La solitudine è la cosa che Roberto sembra temere di più. E forse proprio per questo resta in un luogo frequentato da tanti cittadini che gli offrono amicizia, prima di tutto, in uno scambio equo tra lavoretti di sistemazione e cura degli spazi, aiuto a chi ne ha bisogno, per salire su una scala ad esempio. Ormai Roberto fa parte del contesto e nessuno gli nega, oltre che una parola, qualche aiuto materiale come cibo, per se e per i cagnolini, o un po’ di soldi. Nel breve tempo di una chiacchierata, due donne sono arrivate al parcheggio del cimitero ed hanno salutato Roberto come un vecchio amico.

«A volte resto senza parole nel vedere tanto affetto. A Natale mi hanno portato il pranzo completo, ma anche altre volte. Ho trovato buste di crocchette per i cani e tante altre cose.

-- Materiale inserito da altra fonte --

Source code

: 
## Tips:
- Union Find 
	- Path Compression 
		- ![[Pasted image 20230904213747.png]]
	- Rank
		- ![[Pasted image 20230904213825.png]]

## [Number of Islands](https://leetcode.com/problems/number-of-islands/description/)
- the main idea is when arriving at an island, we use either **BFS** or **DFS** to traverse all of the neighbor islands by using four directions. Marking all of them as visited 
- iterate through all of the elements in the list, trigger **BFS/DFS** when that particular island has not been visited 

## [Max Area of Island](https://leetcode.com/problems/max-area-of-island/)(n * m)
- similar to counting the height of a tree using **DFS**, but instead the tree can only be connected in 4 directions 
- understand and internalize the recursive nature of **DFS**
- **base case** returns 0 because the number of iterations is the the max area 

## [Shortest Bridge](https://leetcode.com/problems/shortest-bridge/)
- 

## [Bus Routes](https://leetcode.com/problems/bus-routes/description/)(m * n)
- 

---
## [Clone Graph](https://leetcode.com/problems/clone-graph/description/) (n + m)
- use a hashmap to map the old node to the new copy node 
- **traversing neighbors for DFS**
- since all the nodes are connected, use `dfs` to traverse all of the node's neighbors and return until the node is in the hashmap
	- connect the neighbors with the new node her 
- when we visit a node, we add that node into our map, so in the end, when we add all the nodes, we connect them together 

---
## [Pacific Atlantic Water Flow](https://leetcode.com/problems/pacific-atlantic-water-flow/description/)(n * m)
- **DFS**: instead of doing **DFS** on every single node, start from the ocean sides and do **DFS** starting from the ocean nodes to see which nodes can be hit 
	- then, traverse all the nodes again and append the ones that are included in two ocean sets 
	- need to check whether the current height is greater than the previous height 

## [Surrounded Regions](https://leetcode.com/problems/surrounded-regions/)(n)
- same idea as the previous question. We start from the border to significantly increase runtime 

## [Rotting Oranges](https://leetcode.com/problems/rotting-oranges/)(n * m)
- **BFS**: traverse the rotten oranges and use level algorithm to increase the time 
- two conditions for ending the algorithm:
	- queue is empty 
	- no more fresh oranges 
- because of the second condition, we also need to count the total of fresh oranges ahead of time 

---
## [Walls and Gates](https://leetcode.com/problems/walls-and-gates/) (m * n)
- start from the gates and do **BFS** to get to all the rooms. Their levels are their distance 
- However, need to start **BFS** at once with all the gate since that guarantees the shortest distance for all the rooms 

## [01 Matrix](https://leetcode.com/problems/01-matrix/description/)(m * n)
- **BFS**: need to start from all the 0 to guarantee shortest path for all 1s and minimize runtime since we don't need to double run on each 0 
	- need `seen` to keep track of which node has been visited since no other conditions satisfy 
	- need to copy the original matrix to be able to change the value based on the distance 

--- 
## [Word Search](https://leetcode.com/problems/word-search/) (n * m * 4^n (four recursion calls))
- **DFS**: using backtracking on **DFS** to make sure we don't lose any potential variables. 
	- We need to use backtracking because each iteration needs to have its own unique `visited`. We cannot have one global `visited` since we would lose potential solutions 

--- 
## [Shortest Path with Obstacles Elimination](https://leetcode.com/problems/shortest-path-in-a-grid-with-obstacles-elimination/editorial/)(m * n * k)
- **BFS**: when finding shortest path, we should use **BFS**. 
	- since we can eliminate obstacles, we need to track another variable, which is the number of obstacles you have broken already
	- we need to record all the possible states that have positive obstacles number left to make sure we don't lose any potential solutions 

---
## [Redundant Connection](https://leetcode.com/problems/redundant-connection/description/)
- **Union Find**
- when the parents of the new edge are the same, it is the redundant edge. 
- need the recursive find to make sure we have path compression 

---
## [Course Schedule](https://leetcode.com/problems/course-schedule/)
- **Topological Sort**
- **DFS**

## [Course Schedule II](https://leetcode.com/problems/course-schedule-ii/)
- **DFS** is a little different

Vorrei ringraziarli tutti ma a volte non di chi si tratta.

Io mi do da fare più che posso. Sistemo quello che è fuori posto, pulisco il piano terra del cimitero, bagni compresi. Se poi c’è qualcuno che ha bisogno di una mano, può contare su di me».

E’ chiaro che Roberto non vuole usufruire di un aiuto gratuito. Non va nemmeno a mangiare alla Zarepta.

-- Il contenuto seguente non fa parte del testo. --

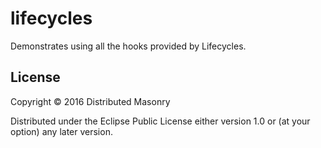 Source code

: # lifecycles

Demonstrates using all the hooks provided by Lifecycles.

## License

Copyright © 2016 Distributed Masonry

Distributed under the Eclipse Public License either version 1.0 or (at
your option) any later version.
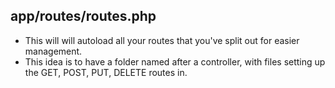 ## app/routes/routes.php

* This will will autoload all your routes that you've split out for easier management.
* This idea is to have a folder named after a controller, with files setting up the GET, POST, PUT, DELETE routes in.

«Quando ne ho avuto davvero bisogno si sono andato, non mi vergogno a dirlo. La fame è fame. Ma ora non mi serve: posso comprarmi da mangiare e sono un cuoco. Perchè quindi togliere un pasto a chi ne ha necessità vera?»

Roberto, sei vaccinato?

«No, per due volte ho saltato l’appuntamento che mi era stato preso. Mi sembra una forzatura al momento. Rispetto però tutte le regole anti Covid – igiene delle mani, mascherina e distanziamento – nei luoghi aperti al pubblico che frequento: i negozi prevalentemente». 
Stai cercando lavoro?

«L’avevo trovato, sempre da cuoco ad Amburgo. Ma dopo un mese ho dovuto lasciar perdere e tornare qui, dove i miei cani si stavano lasciando morire di fame. Loro sono la mia famiglia, non li lascerei per nessuna ragione al mondo. Devo a loro se non sono sprofondato in una baratro, mi hanno salvato la vita. Qualcuno, anche per via della casa, mi dice mettili in canile. Non potrei mai».

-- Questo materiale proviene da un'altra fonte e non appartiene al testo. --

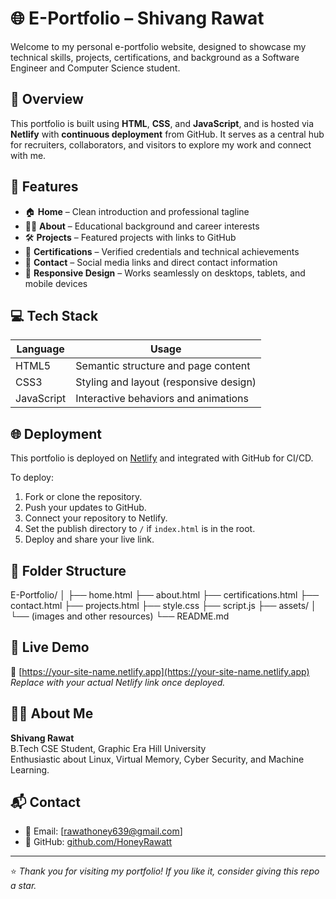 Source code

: # 🌐 E-Portfolio – Shivang Rawat

Welcome to my personal e-portfolio website, designed to showcase my technical skills, projects, certifications, and background as a Software Engineer and Computer Science student.

## 📌 Overview

This portfolio is built using **HTML**, **CSS**, and **JavaScript**, and is hosted via **Netlify** with **continuous deployment** from GitHub. It serves as a central hub for recruiters, collaborators, and visitors to explore my work and connect with me.

## 🚀 Features

- 🏠 **Home** – Clean introduction and professional tagline
- 👨‍💼 **About** – Educational background and career interests
- 🛠️ **Projects** – Featured projects with links to GitHub
- 📜 **Certifications** – Verified credentials and technical achievements
- 📇 **Contact** – Social media links and direct contact information
- 📱 **Responsive Design** – Works seamlessly on desktops, tablets, and mobile devices

## 💻 Tech Stack

| Language | Usage |
|----------|--------|
| HTML5 | Semantic structure and page content |
| CSS3  | Styling and layout (responsive design) |
| JavaScript | Interactive behaviors and animations |

## 🌐 Deployment

This portfolio is deployed on [Netlify](https://www.netlify.com/) and integrated with GitHub for CI/CD.

To deploy:

1. Fork or clone the repository.
2. Push your updates to GitHub.
3. Connect your repository to Netlify.
4. Set the publish directory to `/` if `index.html` is in the root.
5. Deploy and share your live link.

## 📂 Folder Structure
E-Portfolio/
│
├── home.html
├── about.html
├── certifications.html
├── contact.html
├── projects.html
├── style.css
├── script.js
├── assets/
│ └── (images and other resources)
└── README.md

## 🔗 Live Demo

🔗 [https://your-site-name.netlify.app](https://your-site-name.netlify.app)  
_Replace with your actual Netlify link once deployed._

## 🙋‍♂️ About Me

**Shivang Rawat**  
B.Tech CSE Student, Graphic Era Hill University  
Enthusiastic about Linux, Virtual Memory, Cyber Security, and Machine Learning.

## 📬 Contact

- 📧 Email: [rawathoney639@gmail.com]
- 🐙 GitHub: [github.com/HoneyRawatt](https://github.com/HoneyRawatt)

---

⭐ *Thank you for visiting my portfolio! If you like it, consider giving this repo a star.*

Occupazioni ad Ascoli, ti sono state proposte?

«Ho chiesto al sindaco. Non so oziare e non voglio carità o approfittarmi del prossimo. Ho imparato che i soldi facili non servono a nulla ed essere scorretto, prima o poi ti si ritorce contro.

Da anni ho fatto la domanda per casa popolare, ma non mi hanno dato troppe speranze. Marco (Fioravanti, il sindaco di Ascoli, ndr) mi ha aiutato però. Intanto “tollera” la mia permanenza qui. Poi, gli avevo chiesto la luce e mi ha fatto l’allaccio il giorno dopo».

Quindi una casa, in fondo, la vorresti?

«Certo, non sono mica pazzo. Capiamoci, io qui sto bene. Vivo alla giornata e faccio quello che amo fare di più, come suonare. Ma gli ambienti sono molti piccoli e vorrei una sistemazione più stabile e sicura per il futuro.  E non voglio dare fastidio a nessuno. Né io né i miei cani».

Cosa immagini nel tuo futuro?

«Sogno uno di quei prefabbricati che hanno le ruote e si possono istallare in un qualsiasi terreno libero. Il prefabbricato me lo compro io. Ma per il terreno non saprei come orientarmi, magari qualcuno mi può aiutare».

Ferragosto, come lo passi Roberto?

«Resto qui e faccio pranzo con lei».